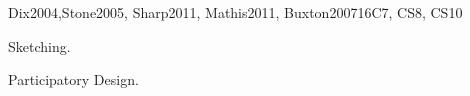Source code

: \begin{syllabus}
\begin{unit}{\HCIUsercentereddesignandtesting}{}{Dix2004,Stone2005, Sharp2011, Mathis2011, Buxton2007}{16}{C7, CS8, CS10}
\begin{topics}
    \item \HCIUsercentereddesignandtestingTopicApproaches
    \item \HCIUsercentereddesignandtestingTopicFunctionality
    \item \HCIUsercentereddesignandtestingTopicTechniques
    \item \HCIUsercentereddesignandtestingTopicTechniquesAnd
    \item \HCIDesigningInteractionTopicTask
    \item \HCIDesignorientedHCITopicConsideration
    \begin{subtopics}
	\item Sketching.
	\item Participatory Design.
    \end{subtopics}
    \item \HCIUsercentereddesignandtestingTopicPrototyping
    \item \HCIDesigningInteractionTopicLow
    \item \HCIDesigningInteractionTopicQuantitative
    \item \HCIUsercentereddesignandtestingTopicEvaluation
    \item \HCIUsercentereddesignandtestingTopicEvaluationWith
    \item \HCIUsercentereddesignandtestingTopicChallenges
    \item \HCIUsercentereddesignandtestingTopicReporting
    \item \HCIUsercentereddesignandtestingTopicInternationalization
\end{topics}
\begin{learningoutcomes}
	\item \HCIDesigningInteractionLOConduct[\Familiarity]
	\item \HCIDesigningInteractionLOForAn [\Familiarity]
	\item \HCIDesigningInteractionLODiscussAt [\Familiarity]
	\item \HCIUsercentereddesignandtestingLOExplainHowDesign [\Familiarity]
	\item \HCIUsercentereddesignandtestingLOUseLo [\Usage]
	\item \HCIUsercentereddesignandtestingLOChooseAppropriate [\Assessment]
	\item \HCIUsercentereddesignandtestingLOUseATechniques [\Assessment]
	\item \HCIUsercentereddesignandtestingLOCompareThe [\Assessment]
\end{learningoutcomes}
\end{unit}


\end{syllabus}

==============================

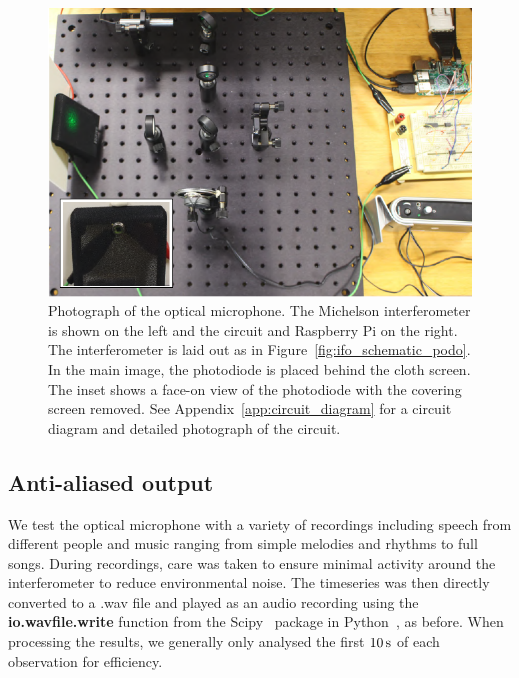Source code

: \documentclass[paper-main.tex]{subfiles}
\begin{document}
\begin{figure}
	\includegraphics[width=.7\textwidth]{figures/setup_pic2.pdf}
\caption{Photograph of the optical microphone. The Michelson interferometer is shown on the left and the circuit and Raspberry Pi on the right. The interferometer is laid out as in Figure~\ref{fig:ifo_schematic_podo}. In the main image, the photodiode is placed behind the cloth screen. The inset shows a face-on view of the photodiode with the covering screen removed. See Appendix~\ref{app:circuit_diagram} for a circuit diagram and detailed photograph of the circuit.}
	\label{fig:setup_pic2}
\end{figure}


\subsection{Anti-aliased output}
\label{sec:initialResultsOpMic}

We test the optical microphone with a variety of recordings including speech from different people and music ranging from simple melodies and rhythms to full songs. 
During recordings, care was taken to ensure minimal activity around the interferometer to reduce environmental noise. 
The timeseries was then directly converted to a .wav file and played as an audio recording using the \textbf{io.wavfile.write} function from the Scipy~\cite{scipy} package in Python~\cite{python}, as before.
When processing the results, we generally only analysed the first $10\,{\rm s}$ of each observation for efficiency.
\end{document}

==============================

■ EXERCISE BRIEF
Your reply should be one number, the count of lines in the data that include the word "begin".

■ WRITTEN RESPONSE
7